Dès 1937, les sculptures de William Edmonson sont montrées au Museum of Modern Art de New York. En 1939, les dessins d’un sans-abri des rues de Montgomery, Bill Traylor, sont découverts et commencent à susciter l’intérêt. Ces dessins atteindront à la fin du XXe siècle la cote la plus élevée en termes d’art outsider ! Les œuvres de toute une génération de ces autodidactes afro-américains, souvent nés vers 1900, tels que Sam Doyle, Minnie Evans, Sister Gertrude Morgan, etc., sont rentrées dans le marché de l’art outsider. Les créateurs d’origine blanche ne sont pas en reste avec la découverte en 1939 de Grandma Moses qui a commencé à peindre à 70 ans. Une exposition de ses œuvres est organisée l’année suivante dans une galerie new-yorkaise. En 1961, le révérend Howard Finster commence son Jardin évangélique du Paradis et produit de saisissantes peintures visionnaires naïves.
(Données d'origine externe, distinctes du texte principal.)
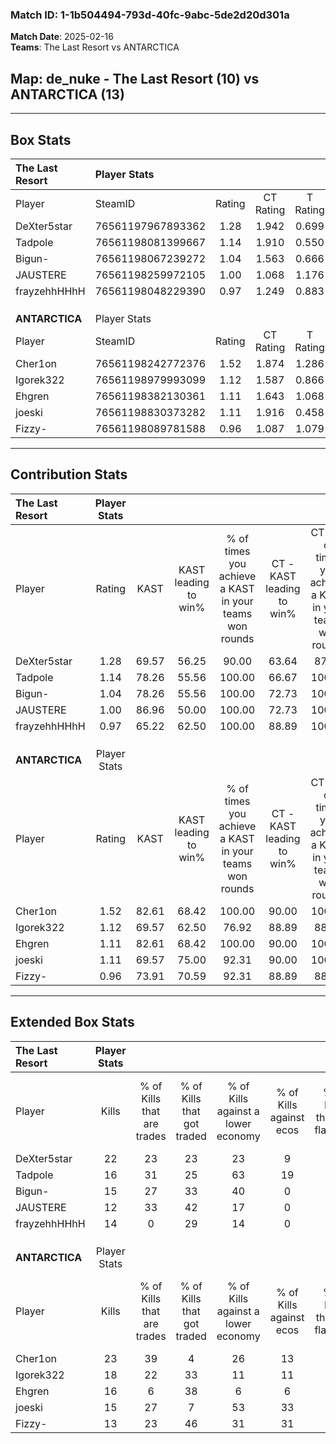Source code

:### Match ID: 1-1b504494-793d-40fc-9abc-5de2d20d301a  
**Match Date**: 2025-02-16  
**Teams**: The Last Resort vs ANTARCTICA  

## **Map**: de_nuke - The Last Resort (10) vs ANTARCTICA (13)  
---  

## Box Stats  

| **The Last Resort** | Player Stats      |        |           |          |       |      |       |         |        |      |     |
| :- | :- | :-: | :-: | :-: | :-: | :-: | :-: | :-: | :-: | :-: | :-: |
| Player              | SteamID           | Rating | CT Rating | T Rating | KAST  | ADR  | Kills | Assists | Deaths | K/D  | HS% |
| DeXter5star         | 76561197967893362 |  1.28  |   1.942   |  0.699   | 69.57 | 76.2 |  22   |    2    |   16   | 1.38 | 31  |
| Tadpole             | 76561198081399667 |  1.14  |   1.910   |  0.550   | 78.26 | 77.5 |  16   |    7    |   16   | 1.00 | 43  |
| Bigun-              | 76561198067239272 |  1.04  |   1.563   |  0.666   | 78.26 | 64.4 |  15   |    2    |   16   | 0.94 | 46  |
| JAUSTERE            | 76561198259972105 |  1.00  |   1.068   |  1.176   | 86.96 | 73.3 |  12   |    9    |   18   | 0.67 | 16  |
| frayzehhHHhH        | 76561198048229390 |  0.97  |   1.249   |  0.883   | 65.22 | 94.3 |  14   |   11    |   19   | 0.74 | 71  |
|                     |                   |        |           |          |       |      |       |         |        |      |     |
|                     |                   |        |           |          |       |      |       |         |        |      |     |
|                     |                   |        |           |          |       |      |       |         |        |      |     |
| **ANTARCTICA**      | Player Stats      |        |           |          |       |      |       |         |        |      |     |
| Player              | SteamID           | Rating | CT Rating | T Rating | KAST  | ADR  | Kills | Assists | Deaths | K/D  | HS% |
| Cher1on             | 76561198242772376 |  1.52  |   1.874   |  1.286   | 82.61 | 86.1 |  23   |    4    |   13   | 1.77 | 26  |
| Igorek322           | 76561198979993099 |  1.12  |   1.587   |  0.866   | 69.57 | 83.7 |  18   |    5    |   18   | 1.00 | 38  |
| Ehgren              | 76561198382130361 |  1.11  |   1.643   |  1.068   | 82.61 | 81.0 |  16   |    6    |   19   | 0.84 | 37  |
| joeski              | 76561198830373282 |  1.11  |   1.916   |  0.458   | 69.57 | 69.4 |  15   |    7    |   12   | 1.25 | 66  |
| Fizzy-              | 76561198089781588 |  0.96  |   1.087   |  1.079   | 73.91 | 73.7 |  13   |    7    |   17   | 0.76 | 69  |
---  

## Contribution Stats  

| **The Last Resort** | Player Stats |       |                      |                                                        |                           |                                                             |                          |                                                            |
| :- | :-: | :-: | :-: | :-: | :-: | :-: | :-: | :-: |
| Player              |    Rating    | KAST  | KAST leading to win% | % of times you achieve a KAST in your teams won rounds | CT - KAST leading to win% | CT - % of times you achieve a KAST in your teams won rounds | T - KAST leading to win% | T - % of times you achieve a KAST in your teams won rounds |
| DeXter5star         |     1.28     | 69.57 |        56.25         |                         90.00                          |           63.64           |                            87.50                            |          40.00           |                           100.00                           |
| Tadpole             |     1.14     | 78.26 |        55.56         |                         100.00                         |           66.67           |                           100.00                            |          33.33           |                           100.00                           |
| Bigun-              |     1.04     | 78.26 |        55.56         |                         100.00                         |           72.73           |                           100.00                            |          28.57           |                           100.00                           |
| JAUSTERE            |     1.00     | 86.96 |        50.00         |                         100.00                         |           72.73           |                           100.00                            |          22.22           |                           100.00                           |
| frayzehhHHhH        |     0.97     | 65.22 |        62.50         |                         100.00                         |           88.89           |                           100.00                            |          28.57           |                           100.00                           |
|                     |              |       |                      |                                                        |                           |                                                             |                          |                                                            |
|                     |              |       |                      |                                                        |                           |                                                             |                          |                                                            |
|                     |              |       |                      |                                                        |                           |                                                             |                          |                                                            |
| **ANTARCTICA**      | Player Stats |       |                      |                                                        |                           |                                                             |                          |                                                            |
| Player              |    Rating    | KAST  | KAST leading to win% | % of times you achieve a KAST in your teams won rounds | CT - KAST leading to win% | CT - % of times you achieve a KAST in your teams won rounds | T - KAST leading to win% | T - % of times you achieve a KAST in your teams won rounds |
| Cher1on             |     1.52     | 82.61 |        68.42         |                         100.00                         |           90.00           |                           100.00                            |          44.44           |                           100.00                           |
| Igorek322           |     1.12     | 69.57 |        62.50         |                         76.92                          |           88.89           |                            88.89                            |          28.57           |                           50.00                            |
| Ehgren              |     1.11     | 82.61 |        68.42         |                         100.00                         |           90.00           |                           100.00                            |          44.44           |                           100.00                           |
| joeski              |     1.11     | 69.57 |        75.00         |                         92.31                          |           90.00           |                           100.00                            |          50.00           |                           75.00                            |
| Fizzy-              |     0.96     | 73.91 |        70.59         |                         92.31                          |           88.89           |                            88.89                            |          50.00           |                           100.00                           |
---  

## Extended Box Stats  

| **The Last Resort** | Player Stats |                            |                            |                                    |                         |                              |                                 |        |                             |                                     |                          |                               |                            |
| :- | :-: | :-: | :-: | :-: | :-: | :-: | :-: | :-: | :-: | :-: | :-: | :-: | :-: |
| Player              |    Kills     | % of Kills that are trades | % of Kills that got traded | % of Kills against a lower economy | % of Kills against ecos | % of Kills that are flawless | % of Kills that are close duels | Deaths | % of Deaths that get traded | % of Deaths against a lower economy | % of Deaths against ecos | % of Deaths that are flawless | % of Deaths that are close |
| DeXter5star         |      22      |             23             |             23             |                 23                 |            9            |              77              |                9                |   16   |             19              |                 25                  |            0             |              69               |             19             |
| Tadpole             |      16      |             31             |             25             |                 63                 |           19            |              63              |               13                |   16   |             31              |                 19                  |            0             |              56               |             6              |
| Bigun-              |      15      |             27             |             33             |                 40                 |            0            |              60              |                7                |   16   |             25              |                 19                  |            0             |              69               |             6              |
| JAUSTERE            |      12      |             33             |             42             |                 17                 |            0            |              58              |               17                |   18   |             28              |                 28                  |            0             |              67               |             11             |
| frayzehhHHhH        |      14      |             0              |             29             |                 14                 |            0            |              57              |               21                |   19   |             16              |                 21                  |            0             |              53               |             16             |
|                     |              |                            |                            |                                    |                         |                              |                                 |        |                             |                                     |                          |                               |                            |
|                     |              |                            |                            |                                    |                         |                              |                                 |        |                             |                                     |                          |                               |                            |
|                     |              |                            |                            |                                    |                         |                              |                                 |        |                             |                                     |                          |                               |                            |
| **ANTARCTICA**      | Player Stats |                            |                            |                                    |                         |                              |                                 |        |                             |                                     |                          |                               |                            |
| Player              |    Kills     | % of Kills that are trades | % of Kills that got traded | % of Kills against a lower economy | % of Kills against ecos | % of Kills that are flawless | % of Kills that are close duels | Deaths | % of Deaths that get traded | % of Deaths against a lower economy | % of Deaths against ecos | % of Deaths that are flawless | % of Deaths that are close |
| Cher1on             |      23      |             39             |             4              |                 26                 |           13            |              61              |                4                |   13   |             15              |                  8                  |            0             |              69               |             15             |
| Igorek322           |      18      |             22             |             33             |                 11                 |           11            |              67              |               11                |   18   |             22              |                 22                  |            11            |              78               |             11             |
| Ehgren              |      16      |             6              |             38             |                 6                  |            6            |              50              |               19                |   19   |             53              |                 16                  |            5             |              58               |             5              |
| joeski              |      15      |             27             |             7              |                 53                 |           33            |              67              |               13                |   12   |             17              |                  8                  |            0             |              67               |             8              |
| Fizzy-              |      13      |             23             |             46             |                 31                 |           31            |              69              |               15                |   17   |             29              |                 18                  |            6             |              53               |             24             |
L’art brut en Amérique et en France

Le sol américain et le sol français ont vu également émerger des créateurs très proches de ce que Dubuffet a défini comme de l’art brut. Trois figures en ressortent nettement.

Henry Darger

À la mort de Darger en 1973, son propriétaire, Nathan Lerner, dessinateur et photographe, trouve sa chambre encombrée d’écrits, de tableaux, de documents. Henry Darger, vivant dans la solitude, avait entrepris la rédaction d’un livre illustré monumental, laissant derrière lui quinze volumes faisant près de 15 000 pages et 87 grandes aquarelles illustrant des épisodes du récit. Ces peintures présentent la particularité de reproduire des personnages de bandes dessinées ou de catalogue ; une salle leur a été consacrée à la Collection de l'art brut de Lausanne.

Martin Ramirez

Ayant perdu l’usage de la parole, errant, Martin Ramirez (1895-1963) fut interné dans un hôpital psychiatrique de Californie de 1930 à la fin de sa vie. Les treize dernières années, il fit quelque 200 dessins, parfois de très grands formats avec des cavaliers, trains ou personnages féminins évoluant dans des entrelacs architecturaux. Son œuvre fut sauvée par un professeur de psychologie, le Dr Pasto.

Joseph Yoakum

Bien qu’étant assez intégré socialement, Joseph Yoakum (1886-1972), ancien artiste de cirque de Chicago, a produit à la fin de sa vie un ensemble de dessins fort troublants. Ce sont des paysages imaginaires qu’il disait inspirés de ses nombreux voyages mais ressemblent plus à des coupes biologiques ou géologiques. Découvert en 1968 par des étudiants et professeurs d’art de Chicago, Yoakum devint vite leur coqueluche et influença même leur travail.

Les environnements

À l’instar du facteur Cheval, de la base de la Menegatte d'Arthur Vanabelle ou de Piccassiette en France, le monde anglo-saxon a vu éclore nombre d’environnements autodidactes et visionnaires.[réf. nécessaire] Les plus célèbres sont les Watts Towers de Simon Rodia (1875-1965) à Los Angeles ; la Maison des Miroirs de Clarence Schmidt (1897-1978) à Woodstock ; et le Rock Garden de Nek Chand (né en 1924) à Chandigarh (Inde), qui se targue d’être le plus grand environnement d’art populaire au monde.[réf. nécessaire]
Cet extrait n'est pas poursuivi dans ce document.